- [Exercise directions]
Using the data below, return the stretch from the line that contains "The payment logic" through the line that contains "Assignments (USC INF-553)", both included, exactly as it stands and nothing beyond it.

- [Source information]

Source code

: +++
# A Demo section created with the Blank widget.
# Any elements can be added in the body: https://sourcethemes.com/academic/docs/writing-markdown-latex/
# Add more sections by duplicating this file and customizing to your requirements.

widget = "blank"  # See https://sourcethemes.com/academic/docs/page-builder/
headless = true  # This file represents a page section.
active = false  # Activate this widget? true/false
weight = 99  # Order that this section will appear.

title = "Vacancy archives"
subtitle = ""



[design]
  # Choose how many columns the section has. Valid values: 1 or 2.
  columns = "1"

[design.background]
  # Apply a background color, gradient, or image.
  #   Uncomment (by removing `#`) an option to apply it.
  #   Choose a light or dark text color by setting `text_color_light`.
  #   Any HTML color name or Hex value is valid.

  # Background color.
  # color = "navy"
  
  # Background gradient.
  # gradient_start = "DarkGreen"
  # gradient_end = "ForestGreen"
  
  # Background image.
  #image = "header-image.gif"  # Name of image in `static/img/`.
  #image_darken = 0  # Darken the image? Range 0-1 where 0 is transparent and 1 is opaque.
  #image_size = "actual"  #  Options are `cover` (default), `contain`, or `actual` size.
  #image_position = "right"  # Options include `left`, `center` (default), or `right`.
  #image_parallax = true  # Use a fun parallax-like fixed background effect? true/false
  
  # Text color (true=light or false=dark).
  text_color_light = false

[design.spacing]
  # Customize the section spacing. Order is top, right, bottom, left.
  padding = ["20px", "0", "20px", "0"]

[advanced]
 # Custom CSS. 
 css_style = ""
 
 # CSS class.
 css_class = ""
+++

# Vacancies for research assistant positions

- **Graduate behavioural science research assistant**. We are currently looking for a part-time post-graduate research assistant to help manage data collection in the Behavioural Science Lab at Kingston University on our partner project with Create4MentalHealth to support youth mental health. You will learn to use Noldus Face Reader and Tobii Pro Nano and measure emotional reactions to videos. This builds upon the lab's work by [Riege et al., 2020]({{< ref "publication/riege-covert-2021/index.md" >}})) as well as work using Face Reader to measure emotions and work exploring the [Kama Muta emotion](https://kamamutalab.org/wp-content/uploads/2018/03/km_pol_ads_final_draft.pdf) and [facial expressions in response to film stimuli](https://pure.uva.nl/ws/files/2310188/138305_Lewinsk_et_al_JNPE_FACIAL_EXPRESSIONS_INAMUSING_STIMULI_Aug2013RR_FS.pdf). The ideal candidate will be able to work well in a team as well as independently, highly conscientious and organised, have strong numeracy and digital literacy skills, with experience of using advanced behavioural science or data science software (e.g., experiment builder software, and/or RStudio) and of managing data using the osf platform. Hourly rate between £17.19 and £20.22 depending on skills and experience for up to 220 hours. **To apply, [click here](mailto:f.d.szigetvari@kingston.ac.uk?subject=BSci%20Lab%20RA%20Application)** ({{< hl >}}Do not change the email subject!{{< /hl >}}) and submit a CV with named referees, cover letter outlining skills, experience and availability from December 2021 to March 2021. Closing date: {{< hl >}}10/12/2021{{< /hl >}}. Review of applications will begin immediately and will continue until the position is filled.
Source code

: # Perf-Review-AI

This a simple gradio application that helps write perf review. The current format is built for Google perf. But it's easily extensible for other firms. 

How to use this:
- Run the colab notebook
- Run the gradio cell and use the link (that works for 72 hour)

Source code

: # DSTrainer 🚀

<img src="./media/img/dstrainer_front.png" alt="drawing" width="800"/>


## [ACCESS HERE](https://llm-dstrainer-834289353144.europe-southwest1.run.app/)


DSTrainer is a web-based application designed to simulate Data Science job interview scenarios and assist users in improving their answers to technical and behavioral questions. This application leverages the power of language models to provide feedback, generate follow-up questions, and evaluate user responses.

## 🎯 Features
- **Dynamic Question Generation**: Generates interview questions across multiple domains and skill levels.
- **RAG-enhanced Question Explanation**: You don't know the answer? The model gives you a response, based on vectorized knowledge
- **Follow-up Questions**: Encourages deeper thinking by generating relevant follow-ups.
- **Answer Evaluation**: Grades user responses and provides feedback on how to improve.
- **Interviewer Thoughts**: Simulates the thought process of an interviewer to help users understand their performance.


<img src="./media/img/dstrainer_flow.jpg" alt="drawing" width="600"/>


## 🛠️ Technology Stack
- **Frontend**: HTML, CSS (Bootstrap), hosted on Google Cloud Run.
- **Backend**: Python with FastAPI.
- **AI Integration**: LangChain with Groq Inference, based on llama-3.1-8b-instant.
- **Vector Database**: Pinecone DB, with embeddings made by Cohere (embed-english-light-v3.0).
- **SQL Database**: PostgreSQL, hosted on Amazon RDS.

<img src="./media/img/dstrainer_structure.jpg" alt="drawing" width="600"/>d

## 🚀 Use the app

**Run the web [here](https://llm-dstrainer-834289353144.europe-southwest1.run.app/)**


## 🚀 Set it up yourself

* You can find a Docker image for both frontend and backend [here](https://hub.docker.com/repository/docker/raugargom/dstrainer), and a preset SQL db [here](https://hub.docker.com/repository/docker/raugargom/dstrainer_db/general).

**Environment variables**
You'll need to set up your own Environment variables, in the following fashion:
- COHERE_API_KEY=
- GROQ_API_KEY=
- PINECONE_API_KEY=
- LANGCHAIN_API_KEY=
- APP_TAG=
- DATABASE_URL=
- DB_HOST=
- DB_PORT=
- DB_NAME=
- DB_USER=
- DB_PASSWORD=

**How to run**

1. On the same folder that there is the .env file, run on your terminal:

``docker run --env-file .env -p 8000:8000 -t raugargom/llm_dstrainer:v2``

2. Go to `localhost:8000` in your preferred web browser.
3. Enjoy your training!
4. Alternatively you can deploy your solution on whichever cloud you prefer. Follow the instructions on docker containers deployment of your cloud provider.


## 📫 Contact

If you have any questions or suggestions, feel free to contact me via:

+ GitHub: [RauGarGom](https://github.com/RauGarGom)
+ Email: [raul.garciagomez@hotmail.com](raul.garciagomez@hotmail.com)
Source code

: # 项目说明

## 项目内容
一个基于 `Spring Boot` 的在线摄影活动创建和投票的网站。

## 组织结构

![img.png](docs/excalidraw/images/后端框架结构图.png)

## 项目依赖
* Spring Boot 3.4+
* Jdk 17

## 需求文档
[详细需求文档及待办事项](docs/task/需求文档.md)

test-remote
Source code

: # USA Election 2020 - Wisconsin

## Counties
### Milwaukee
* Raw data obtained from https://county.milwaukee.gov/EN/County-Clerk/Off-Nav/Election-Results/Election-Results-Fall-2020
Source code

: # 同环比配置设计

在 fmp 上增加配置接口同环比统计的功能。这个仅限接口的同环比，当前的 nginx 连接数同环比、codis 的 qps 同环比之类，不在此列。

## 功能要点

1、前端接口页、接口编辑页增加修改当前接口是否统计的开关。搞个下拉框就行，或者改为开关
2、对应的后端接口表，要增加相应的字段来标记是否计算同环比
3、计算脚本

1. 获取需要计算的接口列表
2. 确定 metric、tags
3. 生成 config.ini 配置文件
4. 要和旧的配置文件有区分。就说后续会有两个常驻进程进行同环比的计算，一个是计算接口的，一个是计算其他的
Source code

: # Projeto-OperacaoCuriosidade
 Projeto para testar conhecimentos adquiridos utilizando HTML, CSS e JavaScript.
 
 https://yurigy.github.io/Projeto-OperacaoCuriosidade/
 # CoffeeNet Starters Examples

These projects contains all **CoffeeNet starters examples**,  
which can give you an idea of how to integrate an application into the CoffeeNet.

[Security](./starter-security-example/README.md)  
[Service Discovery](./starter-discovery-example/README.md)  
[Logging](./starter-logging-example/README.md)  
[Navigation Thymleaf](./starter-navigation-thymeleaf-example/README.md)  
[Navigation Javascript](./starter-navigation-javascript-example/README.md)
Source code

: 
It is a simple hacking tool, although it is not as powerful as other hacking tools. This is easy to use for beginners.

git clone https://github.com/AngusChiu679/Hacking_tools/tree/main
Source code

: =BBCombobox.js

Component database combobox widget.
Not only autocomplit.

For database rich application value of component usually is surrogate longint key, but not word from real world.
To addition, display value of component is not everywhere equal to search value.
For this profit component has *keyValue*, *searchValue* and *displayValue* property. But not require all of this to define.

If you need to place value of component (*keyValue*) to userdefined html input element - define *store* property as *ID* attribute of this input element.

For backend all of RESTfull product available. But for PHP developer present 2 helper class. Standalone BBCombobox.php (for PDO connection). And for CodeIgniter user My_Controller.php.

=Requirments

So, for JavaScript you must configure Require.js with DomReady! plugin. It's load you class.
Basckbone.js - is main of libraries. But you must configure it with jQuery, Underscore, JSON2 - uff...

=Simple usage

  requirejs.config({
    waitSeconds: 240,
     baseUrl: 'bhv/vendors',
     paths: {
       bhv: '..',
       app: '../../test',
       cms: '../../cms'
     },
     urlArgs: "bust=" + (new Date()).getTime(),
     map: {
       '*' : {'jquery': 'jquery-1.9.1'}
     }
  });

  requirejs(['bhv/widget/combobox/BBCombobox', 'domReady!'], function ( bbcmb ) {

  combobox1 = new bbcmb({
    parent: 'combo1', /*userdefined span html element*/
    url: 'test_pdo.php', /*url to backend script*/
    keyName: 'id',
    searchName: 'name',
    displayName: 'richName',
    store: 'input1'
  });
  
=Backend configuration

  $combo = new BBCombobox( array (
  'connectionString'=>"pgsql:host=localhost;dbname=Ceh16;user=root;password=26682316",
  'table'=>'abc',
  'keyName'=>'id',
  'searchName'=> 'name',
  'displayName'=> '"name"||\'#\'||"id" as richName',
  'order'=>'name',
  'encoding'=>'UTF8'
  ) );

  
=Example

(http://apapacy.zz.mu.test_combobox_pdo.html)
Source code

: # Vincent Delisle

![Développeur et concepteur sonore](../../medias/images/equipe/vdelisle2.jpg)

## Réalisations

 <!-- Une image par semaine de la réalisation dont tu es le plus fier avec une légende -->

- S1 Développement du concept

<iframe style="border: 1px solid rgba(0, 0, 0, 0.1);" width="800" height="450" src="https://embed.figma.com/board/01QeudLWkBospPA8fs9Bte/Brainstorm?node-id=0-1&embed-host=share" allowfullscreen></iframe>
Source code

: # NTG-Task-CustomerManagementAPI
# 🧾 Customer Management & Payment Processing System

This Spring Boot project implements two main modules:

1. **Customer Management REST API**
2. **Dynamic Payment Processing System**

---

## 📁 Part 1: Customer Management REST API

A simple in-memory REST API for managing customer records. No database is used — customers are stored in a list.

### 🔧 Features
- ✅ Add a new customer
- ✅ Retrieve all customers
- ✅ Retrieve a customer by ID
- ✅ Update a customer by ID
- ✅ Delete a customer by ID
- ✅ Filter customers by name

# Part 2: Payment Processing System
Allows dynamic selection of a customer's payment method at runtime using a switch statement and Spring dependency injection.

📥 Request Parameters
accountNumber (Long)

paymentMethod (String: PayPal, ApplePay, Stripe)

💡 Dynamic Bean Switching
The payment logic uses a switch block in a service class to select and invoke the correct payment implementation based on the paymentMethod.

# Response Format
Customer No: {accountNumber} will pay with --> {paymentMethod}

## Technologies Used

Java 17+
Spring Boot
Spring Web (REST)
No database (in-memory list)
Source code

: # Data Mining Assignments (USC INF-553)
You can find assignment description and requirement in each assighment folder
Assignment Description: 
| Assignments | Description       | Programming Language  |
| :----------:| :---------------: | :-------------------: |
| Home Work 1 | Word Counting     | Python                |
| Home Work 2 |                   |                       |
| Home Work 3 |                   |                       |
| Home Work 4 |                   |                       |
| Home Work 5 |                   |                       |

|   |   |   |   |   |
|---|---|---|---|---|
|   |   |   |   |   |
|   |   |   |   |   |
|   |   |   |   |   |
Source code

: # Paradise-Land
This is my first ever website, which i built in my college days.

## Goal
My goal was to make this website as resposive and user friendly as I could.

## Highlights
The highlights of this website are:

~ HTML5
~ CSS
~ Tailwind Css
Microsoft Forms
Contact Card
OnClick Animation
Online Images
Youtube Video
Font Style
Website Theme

- [Task result]
The payment logic uses a switch block in a service class to select and invoke the correct payment implementation based on the paymentMethod.

# Response Format
Customer No: {accountNumber} will pay with --> {paymentMethod}

## Technologies Used

Java 17+
Spring Boot
Spring Web (REST)
No database (in-memory list)
Source code

: # Data Mining Assignments (USC INF-553)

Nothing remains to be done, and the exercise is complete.